● **EXERCISE DETAILS**
Repeat precisely the span of lines below that opens with the line containing "usando programação orientada a objetos" and closes with the line containing "para a entrega.", both included.

>>>>

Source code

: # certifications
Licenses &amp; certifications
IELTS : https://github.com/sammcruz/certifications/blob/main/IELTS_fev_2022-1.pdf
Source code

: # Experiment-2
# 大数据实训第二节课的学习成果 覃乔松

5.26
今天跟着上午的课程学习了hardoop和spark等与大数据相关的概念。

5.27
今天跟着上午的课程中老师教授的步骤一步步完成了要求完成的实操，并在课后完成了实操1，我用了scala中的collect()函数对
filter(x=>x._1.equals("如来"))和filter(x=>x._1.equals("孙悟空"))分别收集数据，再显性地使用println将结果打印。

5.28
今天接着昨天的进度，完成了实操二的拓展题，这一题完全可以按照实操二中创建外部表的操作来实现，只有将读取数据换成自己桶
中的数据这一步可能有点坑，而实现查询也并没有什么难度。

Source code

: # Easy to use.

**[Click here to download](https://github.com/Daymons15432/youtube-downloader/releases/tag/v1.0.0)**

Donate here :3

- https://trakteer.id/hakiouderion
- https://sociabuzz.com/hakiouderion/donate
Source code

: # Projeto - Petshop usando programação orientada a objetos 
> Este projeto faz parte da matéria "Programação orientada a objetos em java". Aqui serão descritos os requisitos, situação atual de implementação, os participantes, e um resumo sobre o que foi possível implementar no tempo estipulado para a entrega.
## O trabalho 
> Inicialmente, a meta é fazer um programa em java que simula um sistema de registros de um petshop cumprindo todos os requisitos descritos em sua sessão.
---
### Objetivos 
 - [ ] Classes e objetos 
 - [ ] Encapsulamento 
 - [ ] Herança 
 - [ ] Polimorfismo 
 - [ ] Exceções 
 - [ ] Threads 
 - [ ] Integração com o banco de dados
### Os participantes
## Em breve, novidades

<<<<

● **YOUR RESPONSE**
: # Projeto - Petshop usando programação orientada a objetos 
> Este projeto faz parte da matéria "Programação orientada a objetos em java". Aqui serão descritos os requisitos, situação atual de implementação, os participantes, e um resumo sobre o que foi possível implementar no tempo estipulado para a entrega.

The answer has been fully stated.